Anik (*) światełko dla Twojego Aniołka. U mnie było podobnie. W 12 t.c. lekkie plamienie. W szpitalu nie było złudzeń. Po 3 dniach i dwóch niezależnych badaniach zrobili mi łyżeczkowanie . Ale do forum dołączyłam pół roku później, jak byłam w kolejnej ciąży. Przez te pół roku nie byłam w stanie nawet pisać o tym, co się stało. Ale razem jest raźniej. Nikt tak Cię nie zrozumie jak my <przytulam>
Angelstw dobrze, że z Jasiem już lepiej

Nieprawdopodobne, jak te ulęgałki się szybko regenerują!

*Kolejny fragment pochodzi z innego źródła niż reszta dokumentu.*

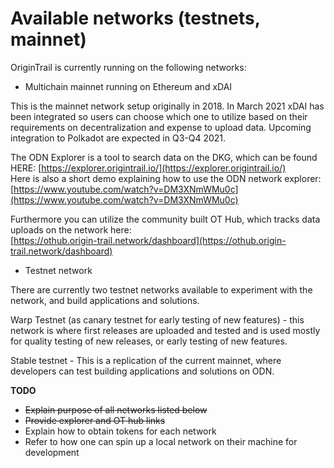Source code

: # Available networks \(testnets, mainnet\)

OriginTrail is currently running on the following networks:

* Multichain mainnet running on Ethereum and xDAI

This is the mainnet network setup originally in 2018. In March 2021 xDAI has been integrated so users can choose which one to utilize based on their requirements on decentralization and expense to upload data. Upcoming integration to Polkadot are expected in Q3-Q4 2021.

The ODN Explorer is a tool to search data on the DKG, which can be found HERE: [https://explorer.origintrail.io/](https://explorer.origintrail.io/)  
Here is also a short demo explaining how to use the ODN network explorer:  
[https://www.youtube.com/watch?v=DM3XNmWMu0c](https://www.youtube.com/watch?v=DM3XNmWMu0c)

Furthermore you can utilize the community built OT Hub, which tracks data uploads on the network here:  
[https://othub.origin-trail.network/dashboard](https://othub.origin-trail.network/dashboard) 

* Testnet network

There are currently two testnet networks available to experiment with the network, and build applications and solutions.

Warp Testnet \(as canary testnet for early testing of new features\) -  this network is where first releases are uploaded and tested and is used mostly for quality testing of new releases, or early testing of new features.

Stable testnet - This is a replication of the current mainnet, where developers can test building applications and solutions on ODN.

**TODO**

* ~~Explain purpose of all networks listed below~~
* ~~Provide explorer and OT hub links~~
* Explain how to obtain tokens for each network
* Refer to how one can spin up a local network on their machine for development

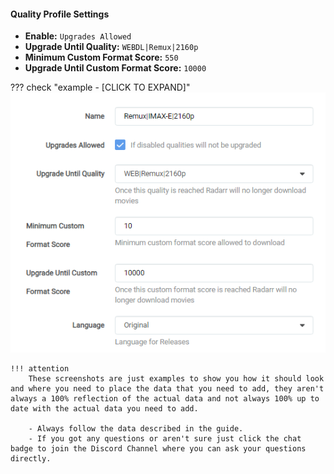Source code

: #### Quality Profile Settings

- **Enable:** `Upgrades Allowed`
- **Upgrade Until Quality:** `WEBDL|Remux|2160p`
- **Minimum Custom Format Score:** `550`
- **Upgrade Until Custom Format Score:** `10000`

??? check "example - [CLICK TO EXPAND]"
    ![!Quality Profile Settings](/SQP/images/3-qp-settings.png)

    !!! attention
        These screenshots are just examples to show you how it should look and where you need to place the data that you need to add, they aren't always a 100% reflection of the actual data and not always 100% up to date with the actual data you need to add.

        - Always follow the data described in the guide.
        - If you got any questions or aren't sure just click the chat badge to join the Discord Channel where you can ask your questions directly.
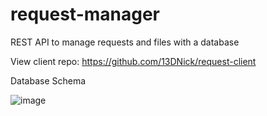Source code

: # request-manager
REST API to manage requests and files with a database

View client repo: https://github.com/13DNick/request-client

Database Schema

![image](https://user-images.githubusercontent.com/58100394/210019800-4be6d998-7f6b-4c52-a40f-a67d12fbfce5.png)
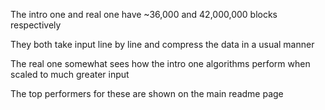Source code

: The intro one and real one have ~36,000 and 42,000,000 blocks respectively 

They both take input line by line and compress the data in a usual manner 

The real one somewhat sees how the intro one algorithms perform when scaled to much greater input 

The top performers for these are shown on the main readme page
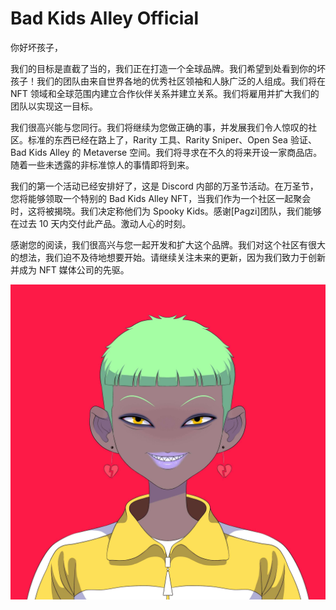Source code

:# Bad Kids Alley Official

你好坏孩子，

我们的目标是直截了当的，我们正在打造一个全球品牌。我们希望到处看到你的坏孩子！我们的团队由来自世界各地的优秀社区领袖和人脉广泛的人组成。我们将在 NFT 领域和全球范围内建立合作伙伴关系并建立关系。我们将雇用并扩大我们的团队以实现这一目标。

我们很高兴能与您同行。我们将继续为您做正确的事，并发展我们令人惊叹的社区。标准的东西已经在路上了，Rarity 工具、Rarity Sniper、Open Sea 验证、Bad Kids Alley 的 Metaverse 空间。我们将寻求在不久的将来开设一家商品店。随着一些未透露的非标准惊人的事情即将到来。

我们的第一个活动已经安排好了，这是 Discord 内部的万圣节活动。在万圣节，您将能够领取一个特别的 Bad Kids Alley NFT，当我们作为一个社区一起聚会时，这将被揭晓。我们决定称他们为 Spooky Kids。感谢[Pagzi]团队，我们能够在过去 10 天内交付此产品。激动人心的时刻。

感谢您的阅读，我们很高兴与您一起开发和扩大这个品牌。我们对这个社区有很大的想法，我们迫不及待地想要开始。请继续关注未来的更新，因为我们致力于创新并成为 NFT 媒体公司的先驱。

![nft](unnamed.jpg)
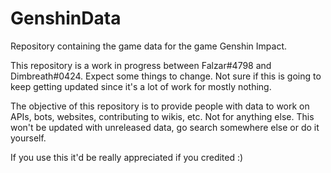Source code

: # GenshinData
Repository containing the game data for the game Genshin Impact.

This repository is a work in progress between Falzar#4798 and Dimbreath#0424. Expect some things to change. Not sure if this is going to keep getting updated since it's a lot of work for mostly nothing.

The objective of this repository is to provide people with data to work on APIs, bots, websites, contributing to wikis, etc. Not for anything else. This won't be updated with unreleased data, go search somewhere else or do it yourself.

If you use this it'd be really appreciated if you credited :)
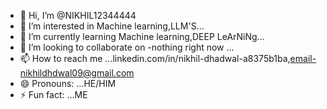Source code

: - 👋 Hi, I’m @NIKHIL12344444
- 👀 I’m interested in Machine learning,LLM'S...
- 🌱 I’m currently learning Machine learning,DEEP LeArNiNg...
- 💞️ I’m looking to collaborate on -nothing right now ...
- 📫 How to reach me ...linkedin.com/in/nikhil-dhadwal-a8375b1ba,email-nikhildhdwal09@gmail.com
- 😄 Pronouns: ...HE/HIM
- ⚡ Fun fact: ...ME

<!---
NIKHIL12344444/NIKHIL12344444 is a ✨ special ✨ repository because its `README.md` (this file) appears on your GitHub profile.
You can click the Preview link to take a look at your changes.
--->
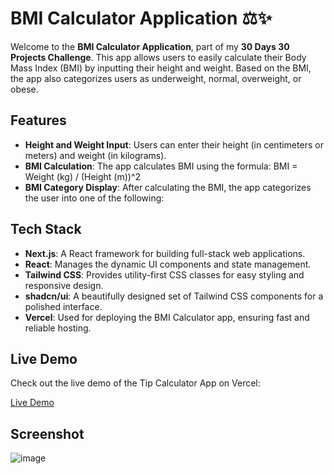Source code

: # BMI Calculator Application ⚖️✨ 

Welcome to the **BMI Calculator Application**, part of my **30 Days 30 Projects Challenge**. This app allows users to easily calculate their Body Mass Index (BMI) by inputting their height and weight. Based on the BMI, the app also categorizes users as underweight, normal, overweight, or obese.

## Features

- **Height and Weight Input**: Users can enter their height (in centimeters or meters) and weight (in kilograms).
- **BMI Calculation**: The app calculates BMI using the formula: 
BMI = Weight (kg) / (Height (m))^2
- **BMI Category Display**: After calculating the BMI, the app categorizes the user into one of the following:

## Tech Stack

- **Next.js**: A React framework for building full-stack web applications.
- **React**: Manages the dynamic UI components and state management.
- **Tailwind CSS**: Provides utility-first CSS classes for easy styling and responsive design.
- **shadcn/ui**: A beautifully designed set of Tailwind CSS components for a polished interface.
- **Vercel**: Used for deploying the BMI Calculator app, ensuring fast and reliable hosting.

## Live Demo

Check out the live demo of the Tip Calculator App on Vercel:

[Live Demo](https://bmi-calculator-nu-nine.vercel.app/)

## Screenshot

![image](https://github.com/user-attachments/assets/27d4da62-cfb6-4d9c-b84e-5847cf6f6099)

MisiaMonisia i jak noc? Jak Niko?
Plenitude co za godzina! Ten lekarz to w ogóle wie jak się nazywa o tej porze?
OneMoreTime pamiętam, jak się stresowałaś jak robiłaś pierwszy test z Kają

A tu proszę, masz w domu pewnie kawał urwisa
Czarna pamiętam jak dołączyłam do forum, Ty pierwsza odpisałaś i tak ciepło mnie przyjęłaś. Dziękuję
A mnie wzięli z zaskoczenia dzisiaj. O 6 rano pobieranie krwi... :/ Żyła już mnie tak boli... Ciągle pobierają z jednej, bo inne się nie nadają :/ a internisty jak nie było tak nie ma.